[Greenbuilding] firewood moisture content - a question for Norbert perhaps
sacie.lambertson at gmail.com
Mon Dec 12 20:19:25 PST 2011
Since we heat our home primarily with wood, this is most interesting to me
(though possibly better for another forum). What is the stove you or
Reuben use and what is the space you heat that allows just one or so burns
a day? I am presuming good insulation.
And what is it you do to create a very hot fire from the beginning--would
appreciate the specific times involved in each step when you describe your
process. Starting from coals of the night before....or from scratch...

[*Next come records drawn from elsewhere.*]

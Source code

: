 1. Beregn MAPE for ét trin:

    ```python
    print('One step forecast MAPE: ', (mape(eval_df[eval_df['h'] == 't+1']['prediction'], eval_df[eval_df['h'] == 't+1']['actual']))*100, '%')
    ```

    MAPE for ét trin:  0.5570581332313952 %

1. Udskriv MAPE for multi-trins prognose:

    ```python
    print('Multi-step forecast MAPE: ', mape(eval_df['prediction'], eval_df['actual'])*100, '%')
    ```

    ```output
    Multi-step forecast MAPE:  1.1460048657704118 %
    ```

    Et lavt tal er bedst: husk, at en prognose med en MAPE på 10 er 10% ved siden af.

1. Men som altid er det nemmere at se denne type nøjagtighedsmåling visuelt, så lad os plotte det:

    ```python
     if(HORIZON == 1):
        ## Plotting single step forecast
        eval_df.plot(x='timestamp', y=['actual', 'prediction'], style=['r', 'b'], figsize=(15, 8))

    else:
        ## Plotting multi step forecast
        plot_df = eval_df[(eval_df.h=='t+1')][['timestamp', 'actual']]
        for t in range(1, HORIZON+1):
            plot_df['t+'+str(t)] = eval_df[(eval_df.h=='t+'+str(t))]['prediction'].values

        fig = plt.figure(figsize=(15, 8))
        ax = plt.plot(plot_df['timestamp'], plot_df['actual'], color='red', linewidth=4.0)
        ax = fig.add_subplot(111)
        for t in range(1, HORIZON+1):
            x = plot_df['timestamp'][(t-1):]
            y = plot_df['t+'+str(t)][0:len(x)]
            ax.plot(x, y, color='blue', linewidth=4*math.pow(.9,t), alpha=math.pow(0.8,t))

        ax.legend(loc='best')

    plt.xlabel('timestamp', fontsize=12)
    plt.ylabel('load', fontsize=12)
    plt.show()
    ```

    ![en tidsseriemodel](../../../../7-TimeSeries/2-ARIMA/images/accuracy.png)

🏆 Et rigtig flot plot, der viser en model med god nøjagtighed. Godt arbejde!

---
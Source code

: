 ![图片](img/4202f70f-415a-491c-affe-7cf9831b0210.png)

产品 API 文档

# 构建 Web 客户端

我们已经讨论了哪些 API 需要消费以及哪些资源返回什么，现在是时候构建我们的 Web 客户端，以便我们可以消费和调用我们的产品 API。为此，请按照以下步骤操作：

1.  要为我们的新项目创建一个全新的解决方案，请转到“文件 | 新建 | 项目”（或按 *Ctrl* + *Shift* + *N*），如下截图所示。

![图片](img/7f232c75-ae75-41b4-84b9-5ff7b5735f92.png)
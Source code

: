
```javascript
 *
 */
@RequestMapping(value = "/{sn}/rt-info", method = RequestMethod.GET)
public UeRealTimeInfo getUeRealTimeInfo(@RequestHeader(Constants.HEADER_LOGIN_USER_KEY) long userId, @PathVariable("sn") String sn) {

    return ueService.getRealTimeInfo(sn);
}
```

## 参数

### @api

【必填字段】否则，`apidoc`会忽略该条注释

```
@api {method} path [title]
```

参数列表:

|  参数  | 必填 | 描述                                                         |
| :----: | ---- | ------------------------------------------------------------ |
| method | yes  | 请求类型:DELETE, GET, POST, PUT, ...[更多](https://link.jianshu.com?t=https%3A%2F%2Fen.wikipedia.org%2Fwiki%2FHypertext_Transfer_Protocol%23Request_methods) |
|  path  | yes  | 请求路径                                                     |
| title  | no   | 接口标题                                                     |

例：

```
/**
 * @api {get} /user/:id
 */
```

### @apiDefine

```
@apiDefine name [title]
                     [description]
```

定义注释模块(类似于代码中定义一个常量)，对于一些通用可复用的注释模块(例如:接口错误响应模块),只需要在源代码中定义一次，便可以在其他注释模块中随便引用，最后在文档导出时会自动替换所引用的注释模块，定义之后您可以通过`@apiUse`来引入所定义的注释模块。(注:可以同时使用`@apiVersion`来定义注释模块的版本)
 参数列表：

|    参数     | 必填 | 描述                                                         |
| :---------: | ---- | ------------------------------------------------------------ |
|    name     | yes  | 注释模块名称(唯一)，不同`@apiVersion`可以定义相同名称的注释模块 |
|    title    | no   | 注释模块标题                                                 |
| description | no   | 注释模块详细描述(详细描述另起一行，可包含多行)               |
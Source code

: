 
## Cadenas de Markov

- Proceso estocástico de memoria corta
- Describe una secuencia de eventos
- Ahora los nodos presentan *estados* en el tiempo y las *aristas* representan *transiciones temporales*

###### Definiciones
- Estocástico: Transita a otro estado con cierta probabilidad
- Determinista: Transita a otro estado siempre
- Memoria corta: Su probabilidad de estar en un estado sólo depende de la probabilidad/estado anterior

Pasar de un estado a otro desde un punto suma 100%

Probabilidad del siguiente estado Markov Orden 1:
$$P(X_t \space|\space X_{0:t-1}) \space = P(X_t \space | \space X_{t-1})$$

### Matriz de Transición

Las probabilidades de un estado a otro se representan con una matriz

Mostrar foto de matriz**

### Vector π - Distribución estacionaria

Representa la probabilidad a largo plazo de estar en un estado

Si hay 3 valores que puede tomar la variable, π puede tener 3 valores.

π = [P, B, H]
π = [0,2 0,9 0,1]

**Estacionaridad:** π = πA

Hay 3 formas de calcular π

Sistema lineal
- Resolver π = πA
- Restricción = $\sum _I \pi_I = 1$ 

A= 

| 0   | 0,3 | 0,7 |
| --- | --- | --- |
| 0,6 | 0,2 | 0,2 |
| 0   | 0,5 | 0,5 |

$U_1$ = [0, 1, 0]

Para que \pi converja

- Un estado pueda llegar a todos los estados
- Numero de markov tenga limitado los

And of course I would be happy to have this info off line if the rest of
you would just as soon not talk about building efficient fires on this
Where is Norbert btw? We actually haven't heard from him for months. His
responses are spot on.
On Mon, Dec 12, 2011 at 9:10 PM, Corwyn <corwyn at midcoast.com> wrote:
> On 12/12/2011 9:38 PM, Sacie Lambertson wrote:
>> RT said:
>> I would be more concerned about potential creosote
>> formation/accumulation from burning wood at 25% MC than I would be
>> about the reduction in heat output.
>> Me too. Reuben once mentioned he lights his fires several times a day
>> only; from this I infer he lets it go out, then later, as the house
>> cools, fires up the stove again. Is this correct, Reuben? If so, how
>> do you prevent creosote buildup in your chimney? Or maybe you simply
>> clean it several times a year?
> The wood I am burning this year is particularly wet, so perhaps I will
> have something to say on the matter come spring. That said, my chimney has
> never needed cleaning; I clean the stove pipe, and the basement clean out,
> but the flue has always been clean. I burn almost as hot as possible,
> though at most one fire per day. I contend that creosote buildup comes
> from burning too cool while in the initial stages of wood burning (i.e.
> before the wood is reduced to coals). I can imagine Reuben being able to
> burn multiple small fires without creosote buildup if they are hot enough.